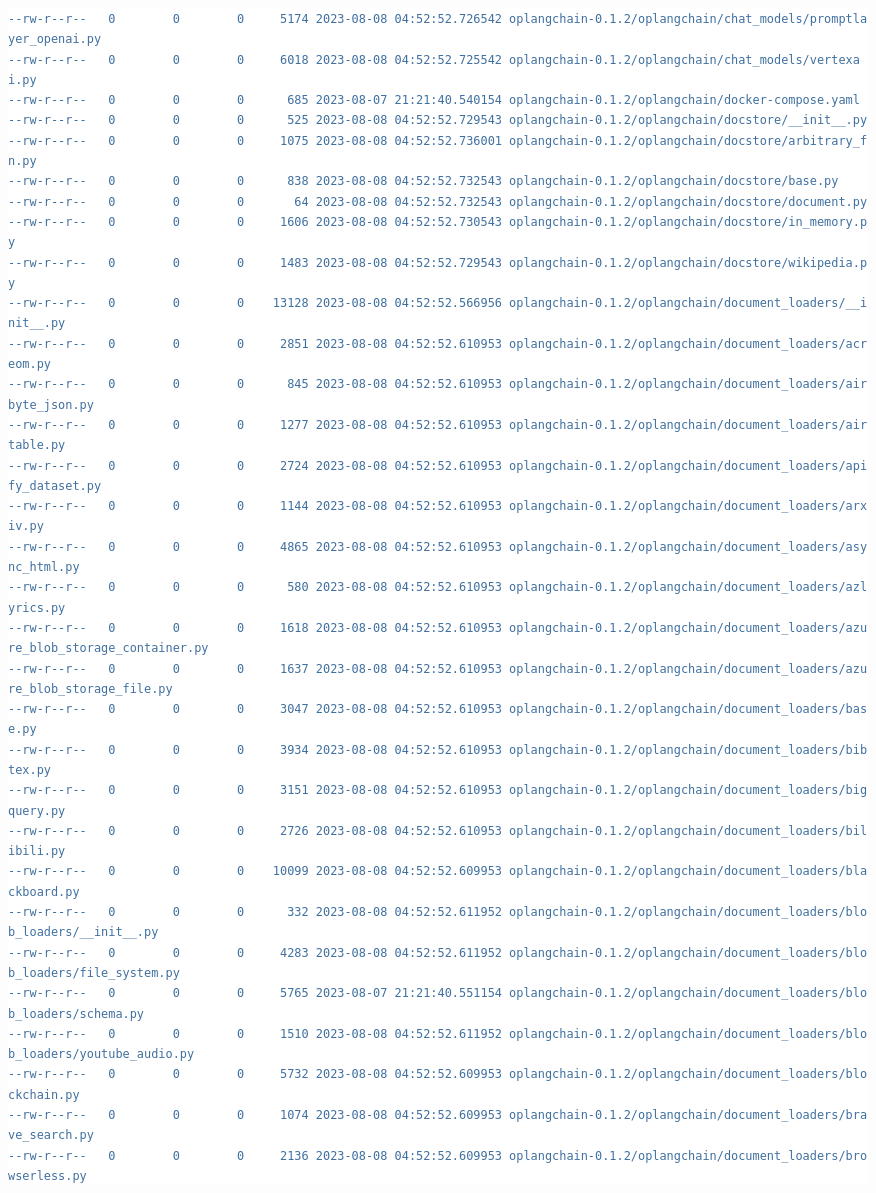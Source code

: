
 ```diff
--rw-r--r--   0        0        0     5174 2023-08-08 04:52:52.726542 oplangchain-0.1.2/oplangchain/chat_models/promptlayer_openai.py
--rw-r--r--   0        0        0     6018 2023-08-08 04:52:52.725542 oplangchain-0.1.2/oplangchain/chat_models/vertexai.py
--rw-r--r--   0        0        0      685 2023-08-07 21:21:40.540154 oplangchain-0.1.2/oplangchain/docker-compose.yaml
--rw-r--r--   0        0        0      525 2023-08-08 04:52:52.729543 oplangchain-0.1.2/oplangchain/docstore/__init__.py
--rw-r--r--   0        0        0     1075 2023-08-08 04:52:52.736001 oplangchain-0.1.2/oplangchain/docstore/arbitrary_fn.py
--rw-r--r--   0        0        0      838 2023-08-08 04:52:52.732543 oplangchain-0.1.2/oplangchain/docstore/base.py
--rw-r--r--   0        0        0       64 2023-08-08 04:52:52.732543 oplangchain-0.1.2/oplangchain/docstore/document.py
--rw-r--r--   0        0        0     1606 2023-08-08 04:52:52.730543 oplangchain-0.1.2/oplangchain/docstore/in_memory.py
--rw-r--r--   0        0        0     1483 2023-08-08 04:52:52.729543 oplangchain-0.1.2/oplangchain/docstore/wikipedia.py
--rw-r--r--   0        0        0    13128 2023-08-08 04:52:52.566956 oplangchain-0.1.2/oplangchain/document_loaders/__init__.py
--rw-r--r--   0        0        0     2851 2023-08-08 04:52:52.610953 oplangchain-0.1.2/oplangchain/document_loaders/acreom.py
--rw-r--r--   0        0        0      845 2023-08-08 04:52:52.610953 oplangchain-0.1.2/oplangchain/document_loaders/airbyte_json.py
--rw-r--r--   0        0        0     1277 2023-08-08 04:52:52.610953 oplangchain-0.1.2/oplangchain/document_loaders/airtable.py
--rw-r--r--   0        0        0     2724 2023-08-08 04:52:52.610953 oplangchain-0.1.2/oplangchain/document_loaders/apify_dataset.py
--rw-r--r--   0        0        0     1144 2023-08-08 04:52:52.610953 oplangchain-0.1.2/oplangchain/document_loaders/arxiv.py
--rw-r--r--   0        0        0     4865 2023-08-08 04:52:52.610953 oplangchain-0.1.2/oplangchain/document_loaders/async_html.py
--rw-r--r--   0        0        0      580 2023-08-08 04:52:52.610953 oplangchain-0.1.2/oplangchain/document_loaders/azlyrics.py
--rw-r--r--   0        0        0     1618 2023-08-08 04:52:52.610953 oplangchain-0.1.2/oplangchain/document_loaders/azure_blob_storage_container.py
--rw-r--r--   0        0        0     1637 2023-08-08 04:52:52.610953 oplangchain-0.1.2/oplangchain/document_loaders/azure_blob_storage_file.py
--rw-r--r--   0        0        0     3047 2023-08-08 04:52:52.610953 oplangchain-0.1.2/oplangchain/document_loaders/base.py
--rw-r--r--   0        0        0     3934 2023-08-08 04:52:52.610953 oplangchain-0.1.2/oplangchain/document_loaders/bibtex.py
--rw-r--r--   0        0        0     3151 2023-08-08 04:52:52.610953 oplangchain-0.1.2/oplangchain/document_loaders/bigquery.py
--rw-r--r--   0        0        0     2726 2023-08-08 04:52:52.610953 oplangchain-0.1.2/oplangchain/document_loaders/bilibili.py
--rw-r--r--   0        0        0    10099 2023-08-08 04:52:52.609953 oplangchain-0.1.2/oplangchain/document_loaders/blackboard.py
--rw-r--r--   0        0        0      332 2023-08-08 04:52:52.611952 oplangchain-0.1.2/oplangchain/document_loaders/blob_loaders/__init__.py
--rw-r--r--   0        0        0     4283 2023-08-08 04:52:52.611952 oplangchain-0.1.2/oplangchain/document_loaders/blob_loaders/file_system.py
--rw-r--r--   0        0        0     5765 2023-08-07 21:21:40.551154 oplangchain-0.1.2/oplangchain/document_loaders/blob_loaders/schema.py
--rw-r--r--   0        0        0     1510 2023-08-08 04:52:52.611952 oplangchain-0.1.2/oplangchain/document_loaders/blob_loaders/youtube_audio.py
--rw-r--r--   0        0        0     5732 2023-08-08 04:52:52.609953 oplangchain-0.1.2/oplangchain/document_loaders/blockchain.py
--rw-r--r--   0        0        0     1074 2023-08-08 04:52:52.609953 oplangchain-0.1.2/oplangchain/document_loaders/brave_search.py
--rw-r--r--   0        0        0     2136 2023-08-08 04:52:52.609953 oplangchain-0.1.2/oplangchain/document_loaders/browserless.py
```
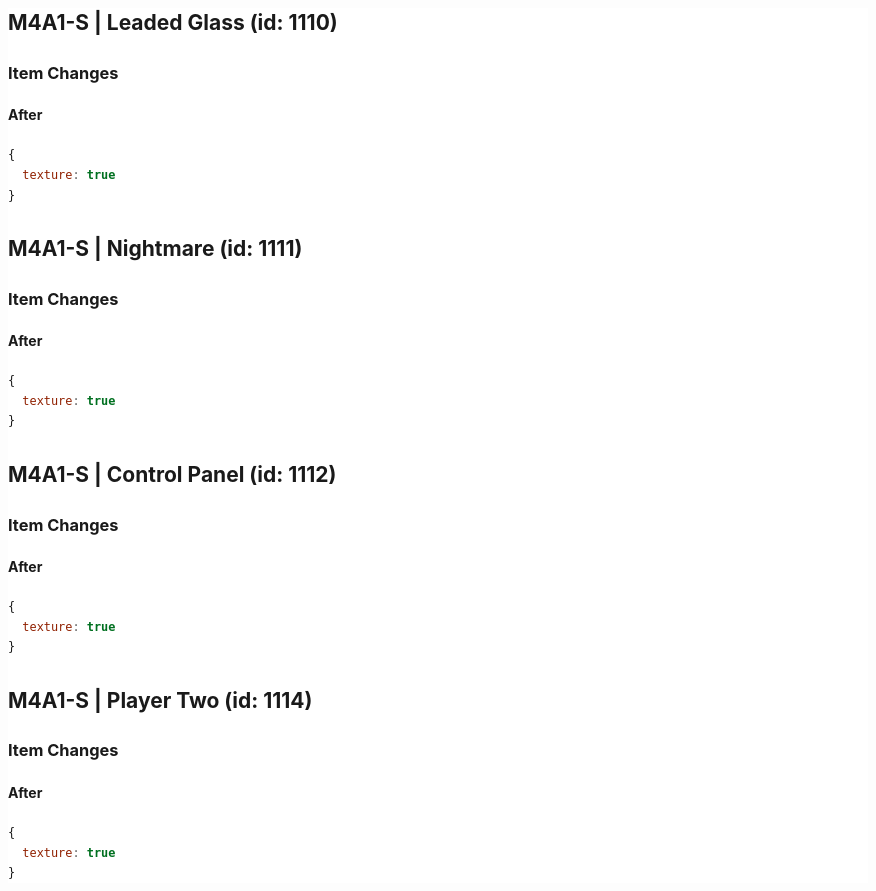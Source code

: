 

## M4A1-S | Leaded Glass (id: 1110)

### Item Changes

#### After

```javascript
{
  texture: true
}
```



## M4A1-S | Nightmare (id: 1111)

### Item Changes

#### After

```javascript
{
  texture: true
}
```



## M4A1-S | Control Panel (id: 1112)

### Item Changes

#### After

```javascript
{
  texture: true
}
```



## M4A1-S | Player Two (id: 1114)

### Item Changes

#### After

```javascript
{
  texture: true
}
```
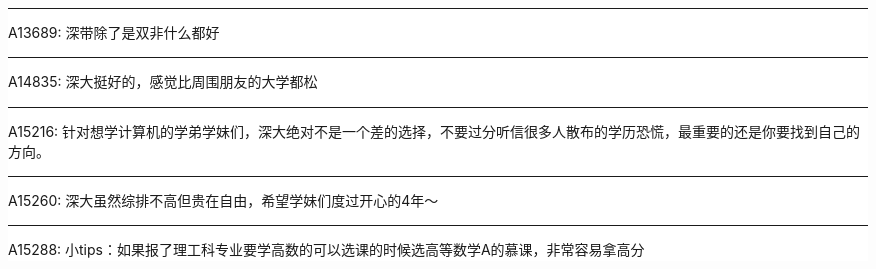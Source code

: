 ***

A13689: 深带除了是双非什么都好

***

A14835: 深大挺好的，感觉比周围朋友的大学都松

***

A15216: 针对想学计算机的学弟学妹们，深大绝对不是一个差的选择，不要过分听信很多人散布的学历恐慌，最重要的还是你要找到自己的方向。

***

A15260: 深大虽然综排不高但贵在自由，希望学妹们度过开心的4年～

***

A15288: 小tips：如果报了理工科专业要学高数的可以选课的时候选高等数学A的慕课，非常容易拿高分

========

• _INSTRUCTIONS FOR THE TASK_
Skip all pictures. Then give again, exactly, each line from the line holding "## M4A1-S | Nightmare (id: 1111)" through the last line of the listing above, both ends included.

• _RESULT FOR THIS EXERCISE_
## M4A1-S | Nightmare (id: 1111)

### Item Changes

#### After

```javascript
{
  texture: true
}
```



## M4A1-S | Control Panel (id: 1112)

### Item Changes

#### After

```javascript
{
  texture: true
}
```



## M4A1-S | Player Two (id: 1114)

### Item Changes

#### After

```javascript
{
  texture: true
}
```
Source code

: ***

A13689: 深带除了是双非什么都好

***

A14835: 深大挺好的，感觉比周围朋友的大学都松

***

A15216: 针对想学计算机的学弟学妹们，深大绝对不是一个差的选择，不要过分听信很多人散布的学历恐慌，最重要的还是你要找到自己的方向。

***

A15260: 深大虽然综排不高但贵在自由，希望学妹们度过开心的4年～

***

A15288: 小tips：如果报了理工科专业要学高数的可以选课的时候选高等数学A的慕课，非常容易拿高分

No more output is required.